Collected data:
################
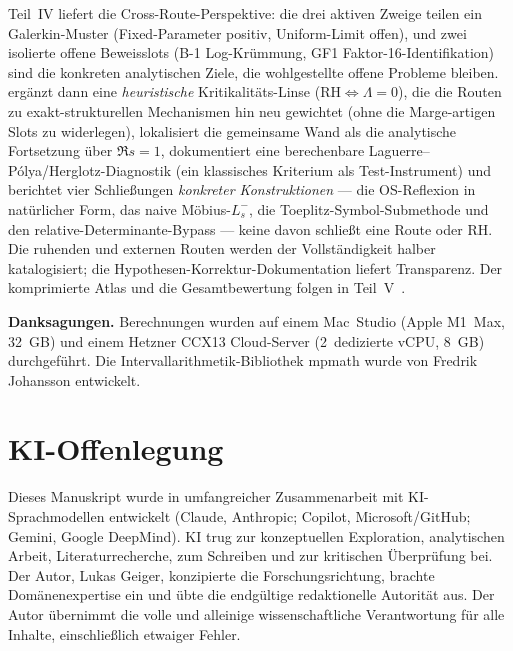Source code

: \documentclass[12pt,a4paper]{article}
\theoremstyle{definition}
\theoremstyle{remark}
\begin{document}
Teil~IV liefert die Cross-Route-Perspektive: die drei aktiven Zweige
teilen ein Galerkin-Muster (Fixed-Parameter positiv, Uniform-Limit offen),
und zwei isolierte offene Beweisslots (B-1 Log-Krümmung, GF1
Faktor-16-Identifikation) sind die konkreten analytischen Ziele, die
wohlgestellte offene Probleme bleiben.  ergänzt dann eine
\emph{heuristische} Kritikalitäts-Linse ($\mathrm{RH}\Leftrightarrow\Lambda=0$), die
die Routen zu exakt-strukturellen Mechanismen hin neu gewichtet (ohne die
Marge-artigen Slots zu widerlegen), lokalisiert die gemeinsame Wand als die
analytische Fortsetzung über $\Re s=1$, dokumentiert eine berechenbare
Laguerre--P\'olya/Herglotz-Diagnostik (ein klassisches Kriterium als
Test-Instrument) und berichtet vier Schließungen \emph{konkreter Konstruktionen}
--- die OS-Reflexion in natürlicher Form, das naive Möbius-$L_s^-$, die
Toeplitz-Symbol-Submethode und den relative-Determinante-Bypass --- keine davon
schließt eine Route oder RH. Die
ruhenden und externen Routen werden der Vollständigkeit halber
katalogisiert; die Hypothesen-Korrektur-Dokumentation liefert Transparenz.
Der komprimierte Atlas und die Gesamtbewertung folgen in
Teil~V~\cite{Geiger2026partV}.


\bigskip
\noindent\textbf{Danksagungen.} Berechnungen wurden auf einem
Mac~Studio (Apple M1~Max, 32~GB) und einem Hetzner CCX13 Cloud-Server
(2~dedizierte vCPU, 8~GB) durchgeführt. Die Intervallarithmetik-Bibliothek
mpmath wurde von Fredrik Johansson entwickelt.


\section*{KI-Offenlegung}

Dieses Manuskript wurde in umfangreicher Zusammenarbeit mit
KI-Sprachmodellen entwickelt (Claude, Anthropic; Copilot,
Microsoft/GitHub; Gemini, Google DeepMind). KI trug zur konzeptuellen
Exploration, analytischen Arbeit, Literaturrecherche, zum Schreiben und
zur kritischen Überprüfung bei. Der Autor, Lukas Geiger, konzipierte die
Forschungsrichtung, brachte Domänenexpertise ein und übte die endgültige
redaktionelle Autorität aus. Der Autor übernimmt die volle und alleinige
wissenschaftliche Verantwortung für alle Inhalte, einschließlich
etwaiger Fehler.




\end{document}
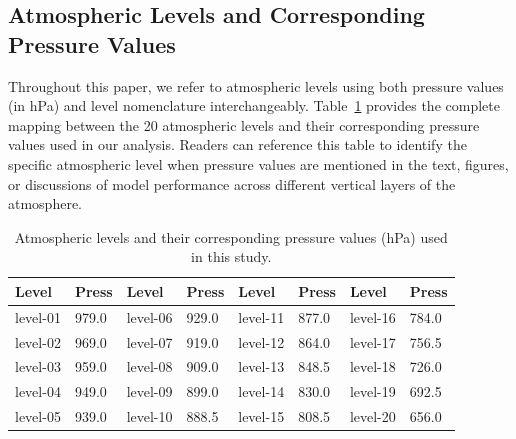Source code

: \documentclass[11pt]{article}
\begin{document}
    \subsection{Atmospheric Levels and Corresponding Pressure Values}
        Throughout this paper, we refer to atmospheric levels using both pressure values (in hPa) and level nomenclature interchangeably. Table~\ref{tab:pressure_levels} provides the complete mapping between the 20 atmospheric levels and their corresponding pressure values used in our analysis. Readers can reference this table to identify the specific atmospheric level when pressure values are mentioned in the text, figures, or discussions of model performance across different vertical layers of the atmosphere.

        \begin{table}[htbp]
            \centering
            \caption{Atmospheric levels and their corresponding pressure values (hPa) used in this study.}
            \label{tab:pressure_levels}
            \begin{tabular}{llllllll}
            \hline
            Level & Press & Level & Press & Level & Press & Level & Press \\
            \hline
            level-01 & 979.0 & level-06 & 929.0 & level-11 & 877.0 & level-16 & 784.0 \\
            level-02 & 969.0 & level-07 & 919.0 & level-12 & 864.0 & level-17 & 756.5 \\
            level-03 & 959.0 & level-08 & 909.0 & level-13 & 848.5 & level-18 & 726.0 \\
            level-04 & 949.0 & level-09 & 899.0 & level-14 & 830.0 & level-19 & 692.5 \\
            level-05 & 939.0 & level-10 & 888.5 & level-15 & 808.5 & level-20 & 656.0 \\
            \hline
            \end{tabular}
        \end{table}
\end{document}
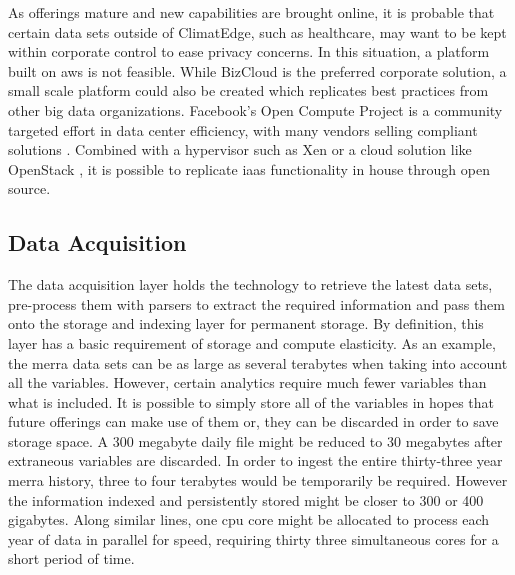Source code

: As offerings mature and new capabilities are brought online, it is probable that certain data sets outside of ClimatEdge\texttrademark{}, such as healthcare, may want to be kept within corporate control to ease privacy concerns. In this situation, a platform built on \gls{aws} is not feasible. While BizCloud is the preferred corporate solution, a small scale platform could also be created which replicates best practices from other big data organizations. Facebook's Open Compute Project is a community targeted effort in data center efficiency, with many vendors selling compliant solutions \cite{opencompute}. Combined with a hypervisor such as Xen \cite{xen} or a cloud solution like OpenStack \cite{openstack}, it is possible to replicate \gls{iaas} functionality in house through open source.
\subsection{Data Acquisition}
The data acquisition layer holds the technology to retrieve the latest data sets, pre-process them with parsers  to extract the required information and pass them onto the storage and indexing layer for permanent storage. By definition, this layer has a basic requirement of storage and compute elasticity. As an example, the \gls{merra} data sets can be as large as several terabytes when taking into account all the variables. However, certain analytics require much fewer variables than what is included. It is possible to simply store all of the variables in hopes that future offerings can make use of them or, they can be discarded in order to save storage space. A 300 megabyte daily file might be reduced to 30 megabytes after extraneous variables are discarded.  In order to ingest the entire thirty-three year \gls{merra} history, three to four terabytes would be temporarily be required. However the information indexed and persistently stored might be closer to 300 or 400 gigabytes. Along similar lines, one \gls{cpu} core might be allocated to process each year of data in parallel for speed, requiring thirty three simultaneous cores for a short period of time. \\


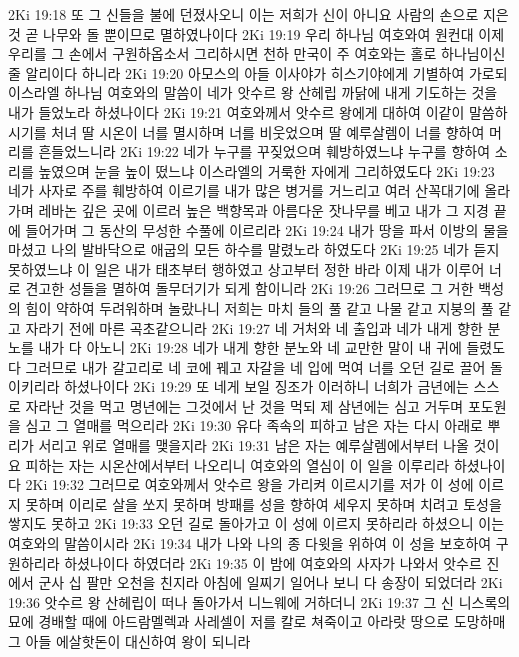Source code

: 2Ki 19:18  또 그 신들을 불에 던졌사오니 이는 저희가 신이 아니요 사람의 손으로 지은 것 곧 나무와 돌 뿐이므로 멸하였나이다
2Ki 19:19  우리 하나님 여호와여 원컨대 이제 우리를 그 손에서 구원하옵소서 그리하시면 천하 만국이 주 여호와는 홀로 하나님이신줄 알리이다 하니라
2Ki 19:20  아모스의 아들 이사야가 히스기야에게 기별하여 가로되 이스라엘 하나님 여호와의 말씀이 네가 앗수르 왕 산헤립 까닭에 내게 기도하는 것을 내가 들었노라 하셨나이다
2Ki 19:21  여호와께서 앗수르 왕에게 대하여 이같이 말씀하시기를 처녀 딸 시온이 너를 멸시하며 너를 비웃었으며 딸 예루살렘이 너를 향하여 머리를 흔들었느니라
2Ki 19:22  네가 누구를 꾸짖었으며 훼방하였느냐 누구를 향하여 소리를 높였으며 눈을 높이 떴느냐 이스라엘의 거룩한 자에게 그리하였도다
2Ki 19:23  네가 사자로 주를 훼방하여 이르기를 내가 많은 병거를 거느리고 여러 산꼭대기에 올라가며 레바논 깊은 곳에 이르러 높은 백향목과 아름다운 잣나무를 베고 내가 그 지경 끝에 들어가며 그 동산의 무성한 수풀에 이르리라
2Ki 19:24  내가 땅을 파서 이방의 물을 마셨고 나의 발바닥으로 애굽의 모든 하수를 말렸노라 하였도다
2Ki 19:25  네가 듣지 못하였느냐 이 일은 내가 태초부터 행하였고 상고부터 정한 바라 이제 내가 이루어 너로 견고한 성들을 멸하여 돌무더기가 되게 함이니라
2Ki 19:26  그러므로 그 거한 백성의 힘이 약하여 두려워하며 놀랐나니 저희는 마치 들의 풀 같고 나물 같고 지붕의 풀 같고 자라기 전에 마른 곡초같으니라
2Ki 19:27  네 거처와 네 출입과 네가 내게 향한 분노를 내가 다 아노니
2Ki 19:28  네가 내게 향한 분노와 네 교만한 말이 내 귀에 들렸도다 그러므로 내가 갈고리로 네 코에 꿰고 자갈을 네 입에 먹여 너를 오던 길로 끌어 돌이키리라 하셨나이다
2Ki 19:29  또 네게 보일 징조가 이러하니 너희가 금년에는 스스로 자라난 것을 먹고 명년에는 그것에서 난 것을 먹되 제 삼년에는 심고 거두며 포도원을 심고 그 열매를 먹으리라
2Ki 19:30  유다 족속의 피하고 남은 자는 다시 아래로 뿌리가 서리고 위로 열매를 맺을지라
2Ki 19:31  남은 자는 예루살렘에서부터 나올 것이요 피하는 자는 시온산에서부터 나오리니 여호와의 열심이 이 일을 이루리라 하셨나이다
2Ki 19:32  그러므로 여호와께서 앗수르 왕을 가리켜 이르시기를 저가 이 성에 이르지 못하며 이리로 살을 쏘지 못하며 방패를 성을 향하여 세우지 못하며 치려고 토성을 쌓지도 못하고
2Ki 19:33  오던 길로 돌아가고 이 성에 이르지 못하리라 하셨으니 이는 여호와의 말씀이시라
2Ki 19:34  내가 나와 나의 종 다윗을 위하여 이 성을 보호하여 구원하리라 하셨나이다 하였더라
2Ki 19:35  이 밤에 여호와의 사자가 나와서 앗수르 진에서 군사 십 팔만 오천을 친지라 아침에 일찌기 일어나 보니 다 송장이 되었더라
2Ki 19:36  앗수르 왕 산헤립이 떠나 돌아가서 니느웨에 거하더니
2Ki 19:37  그 신 니스록의 묘에 경배할 때에 아드람멜렉과 사레셀이 저를 칼로 쳐죽이고 아라랏 땅으로 도망하매 그 아들 에살핫돈이 대신하여 왕이 되니라
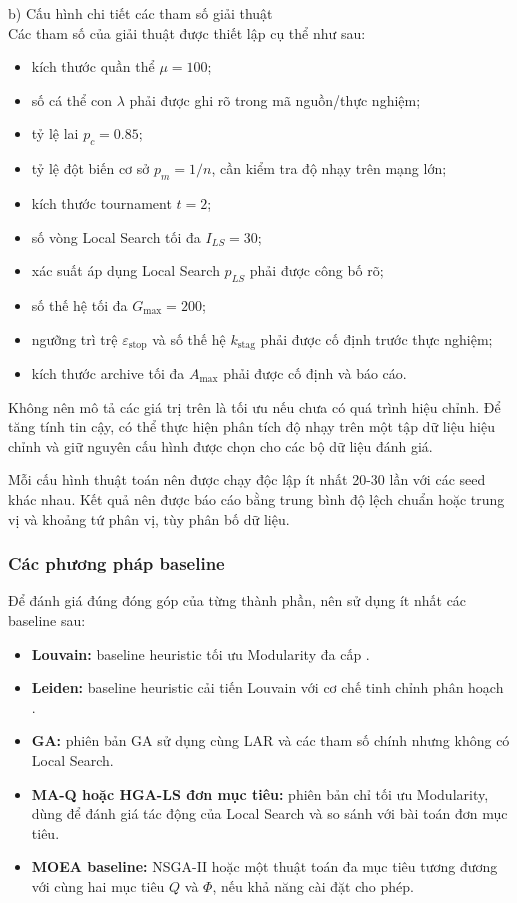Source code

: \documentclass[14pt,a4paper]{extarticle}
\begin{document}
\noindent b) Cấu hình chi tiết các tham số giải thuật \\
Các tham số của giải thuật được thiết lập cụ thể như sau:
\begin{itemize}
    \item kích thước quần thể $\mu=100$;
    \item số cá thể con $\lambda$ phải được ghi rõ trong mã nguồn/thực nghiệm;
    \item tỷ lệ lai $p_c=0.85$;
    \item tỷ lệ đột biến cơ sở $p_m=1/n$, cần kiểm tra độ nhạy trên mạng lớn;
    \item kích thước tournament $t=2$;
    \item số vòng Local Search tối đa $I_{LS}=30$;
    \item xác suất áp dụng Local Search $p_{LS}$ phải được công bố rõ;
    \item số thế hệ tối đa $G_{\max}=200$;
    \item ngưỡng trì trệ $\varepsilon_{\mathrm{stop}}$ và số thế hệ $k_{\mathrm{stag}}$ phải được cố định trước thực nghiệm;
    \item kích thước archive tối đa $A_{\max}$ phải được cố định và báo cáo.
\end{itemize}

Không nên mô tả các giá trị trên là tối ưu nếu chưa có quá trình hiệu chỉnh. Để tăng tính tin cậy, có thể thực hiện phân tích độ nhạy trên một tập dữ liệu hiệu chỉnh và giữ nguyên cấu hình được chọn cho các bộ dữ liệu đánh giá.

Mỗi cấu hình thuật toán nên được chạy độc lập ít nhất 20-30 lần với các seed khác nhau. Kết quả nên được báo cáo bằng trung bình độ lệch chuẩn hoặc trung vị và khoảng tứ phân vị, tùy phân bố dữ liệu.

\subsubsection{Các phương pháp baseline}

Để đánh giá đúng đóng góp của từng thành phần, nên sử dụng ít nhất các baseline sau:
\begin{itemize}
    \item \textbf{Louvain:} baseline heuristic tối ưu Modularity đa cấp \cite{Blondel2008}.
    \item \textbf{Leiden:} baseline heuristic cải tiến Louvain với cơ chế tinh chỉnh phân hoạch \cite{Traag2019}.
    \item \textbf{GA:} phiên bản GA sử dụng cùng LAR và các tham số chính nhưng không có Local Search.
    \item \textbf{MA-Q hoặc HGA-LS đơn mục tiêu:} phiên bản chỉ tối ưu Modularity, dùng để đánh giá tác động của Local Search và so sánh với bài toán đơn mục tiêu.
    \item \textbf{MOEA baseline:} NSGA-II hoặc một thuật toán đa mục tiêu tương đương với cùng hai mục tiêu $Q$ và $\Phi$, nếu khả năng cài đặt cho phép.
\end{itemize}
\end{document}
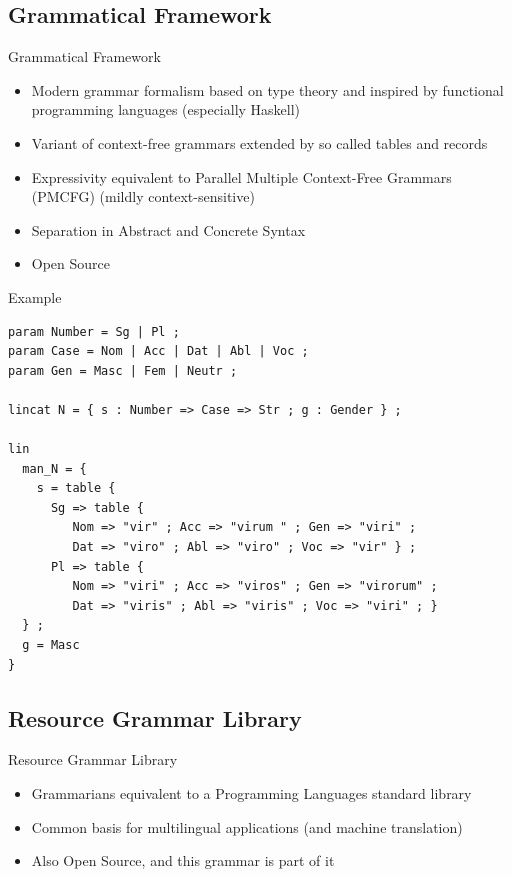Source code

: \documentclass[compress,table]{beamer} %
\begin{document}
\subsection{Grammatical Framework}
\begin{frame}{Grammatical Framework}
  \begin{itemize}
  \item Modern grammar formalism based on type theory and inspired by functional programming languages (especially Haskell)
  \item Variant of context-free grammars extended by so called tables and records
  \item Expressivity equivalent to Parallel Multiple Context-Free Grammars (PMCFG) (mildly context-sensitive)
  \item Separation in Abstract and Concrete Syntax
  \item Open Source
  \end{itemize}
\end{frame}
\begin{frame}[fragile]{Example}
  \begin{lstlisting}
param Number = Sg | Pl ;
param Case = Nom | Acc | Dat | Abl | Voc ;
param Gen = Masc | Fem | Neutr ;

lincat N = { s : Number => Case => Str ; g : Gender } ;

lin
  man_N = {
    s = table {
      Sg => table {
         Nom => "vir" ; Acc => "virum " ; Gen => "viri" ;
         Dat => "viro" ; Abl => "viro" ; Voc => "vir" } ;
      Pl => table {
         Nom => "viri" ; Acc => "viros" ; Gen => "virorum" ;
         Dat => "viris" ; Abl => "viris" ; Voc => "viri" ; }
  } ;
  g = Masc
}
  \end{lstlisting}
\end{frame}

\subsection{Resource Grammar Library}

\begin{frame}{Resource Grammar Library}
  \begin{itemize}
  \item Grammarians equivalent to a Programming Languages standard library
  \item Common basis for multilingual applications (and machine translation)
  \item Also Open Source, and this grammar is part of it
  \end{itemize}
\end{frame}
\end{document}

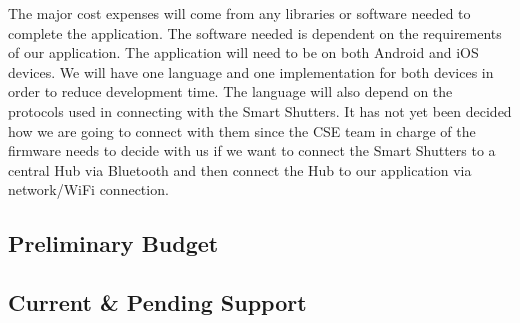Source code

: The major cost expenses will come from any libraries or software needed to complete the application. The software needed is dependent on the requirements of our application. The application will need to be on both Android and iOS devices. We will have one language and one implementation for both devices in order to reduce development time. The language will also depend on the protocols used in connecting with the Smart Shutters. It has not yet been decided how we are going to connect with them since the CSE team in charge of the firmware needs to decide with us if we want to connect the Smart Shutters to a central Hub via Bluetooth and then connect the Hub to our application via network/WiFi connection. 


\subsection{Preliminary Budget}
 

\subsection{Current \& Pending Support}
################
Problem: Find all lines in the records that hold the word "nghiệm". Copy them.

Answer area:
    \item số cá thể con $\lambda$ phải được ghi rõ trong mã nguồn/thực nghiệm;
    \item ngưỡng trì trệ $\varepsilon_{\mathrm{stop}}$ và số thế hệ $k_{\mathrm{stag}}$ phải được cố định trước thực nghiệm;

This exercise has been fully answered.